The Hippy and I were discussing some bullshit going on with the house we might be buying. We’ve been feeling slighted by our realtor, which the Hippy attributes to us not having a lot of money to spend on a house. Which is why if this house doesn’t pan out, he’s out. Because we don’t have a lot of money to spend on a house, it’s pretty damn important he’s on top of his game so we don’t get the shaft. I don’t expect a lot, but he’s been making some mistakes that could be costly to us.

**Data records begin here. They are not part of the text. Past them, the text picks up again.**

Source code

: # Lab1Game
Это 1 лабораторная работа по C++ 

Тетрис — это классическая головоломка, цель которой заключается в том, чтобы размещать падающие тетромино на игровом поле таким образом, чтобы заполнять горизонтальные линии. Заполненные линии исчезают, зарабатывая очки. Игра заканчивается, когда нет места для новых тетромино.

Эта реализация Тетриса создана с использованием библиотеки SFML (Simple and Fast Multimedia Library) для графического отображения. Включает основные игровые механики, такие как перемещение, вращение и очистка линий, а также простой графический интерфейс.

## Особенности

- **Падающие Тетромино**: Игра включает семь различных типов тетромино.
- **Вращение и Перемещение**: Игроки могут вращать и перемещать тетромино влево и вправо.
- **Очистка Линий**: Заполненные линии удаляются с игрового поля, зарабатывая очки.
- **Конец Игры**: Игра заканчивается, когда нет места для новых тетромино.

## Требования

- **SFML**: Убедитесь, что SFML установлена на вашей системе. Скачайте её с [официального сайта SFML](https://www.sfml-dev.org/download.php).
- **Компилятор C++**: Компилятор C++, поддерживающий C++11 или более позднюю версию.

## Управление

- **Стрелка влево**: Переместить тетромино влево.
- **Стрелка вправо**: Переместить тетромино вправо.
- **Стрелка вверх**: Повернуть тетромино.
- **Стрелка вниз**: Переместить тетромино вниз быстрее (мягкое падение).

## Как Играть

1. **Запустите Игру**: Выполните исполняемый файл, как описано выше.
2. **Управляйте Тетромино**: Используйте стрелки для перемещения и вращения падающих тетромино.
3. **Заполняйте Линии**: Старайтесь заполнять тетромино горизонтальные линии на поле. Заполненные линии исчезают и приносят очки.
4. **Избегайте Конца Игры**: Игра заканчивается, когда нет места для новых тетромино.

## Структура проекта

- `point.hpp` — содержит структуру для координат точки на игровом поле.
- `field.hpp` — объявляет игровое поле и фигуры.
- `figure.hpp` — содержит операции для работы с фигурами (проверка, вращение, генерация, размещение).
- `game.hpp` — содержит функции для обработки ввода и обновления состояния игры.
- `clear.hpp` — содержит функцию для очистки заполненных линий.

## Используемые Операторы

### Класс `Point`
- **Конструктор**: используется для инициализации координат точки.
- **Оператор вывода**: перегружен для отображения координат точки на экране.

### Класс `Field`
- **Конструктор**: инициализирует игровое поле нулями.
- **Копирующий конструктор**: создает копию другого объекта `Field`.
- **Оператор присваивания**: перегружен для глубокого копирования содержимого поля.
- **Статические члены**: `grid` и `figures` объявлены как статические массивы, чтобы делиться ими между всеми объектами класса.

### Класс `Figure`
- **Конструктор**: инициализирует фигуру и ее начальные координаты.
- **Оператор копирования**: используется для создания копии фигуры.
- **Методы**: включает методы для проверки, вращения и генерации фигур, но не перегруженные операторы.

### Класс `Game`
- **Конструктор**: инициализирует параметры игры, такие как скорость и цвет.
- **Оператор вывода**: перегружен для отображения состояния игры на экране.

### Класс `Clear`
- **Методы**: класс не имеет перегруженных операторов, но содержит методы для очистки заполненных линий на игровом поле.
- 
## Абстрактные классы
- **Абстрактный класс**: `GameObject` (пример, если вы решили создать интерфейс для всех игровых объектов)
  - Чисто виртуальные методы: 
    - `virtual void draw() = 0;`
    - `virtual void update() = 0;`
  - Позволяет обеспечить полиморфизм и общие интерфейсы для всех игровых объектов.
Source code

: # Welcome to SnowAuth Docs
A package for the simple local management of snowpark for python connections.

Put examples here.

In his annoyance with the realtor, The Hippy related the story of Joseph to me. Jesus’ adoptive father Joseph, not Dreamcoat Donny Osmand Joseph. I’ve not read much of the New Testament, but the gist of the story was that Joseph helped customers in the order they came to him, not based on how much money they had. And that’s how he expects to be treated by any realtor we might have.
So as he’s telling me this story, I start feeling bad about How Far? I still think it’s unreasonable for someone in this day and age to take two hours of a sales clerk’s time. I contend that Joseph’s time was far less populated, and Joseph wasn’t working for a big box store. But I do feel bad that I was annoyed with how much she spent. I am a product of working for who I work for. Each scheduled hour of work needs to bring in (last I heard) $70 to be viable. So, if I’m spending two hours with her, and she only spends $50, I haven’t done my job.
I have a lot of annoyances on how they work the scheduled hours, but I will probably never go into them here unless I get really pissed off. Suffice it to say, the big wigs expect us to make $2000/day more from last year, but they’re giving us 600 less hours a week in which to do it. So, yeah… I don’t have two hours to give one customer. At least the freight “should” be getting lighter over the course of the next few weeks. Christmas is so close I can taste it, and I’m certain I will make it through this season alive. And probably still with a job (because I promised the Hippy I wouldn’t lose my job so we could still afford a house).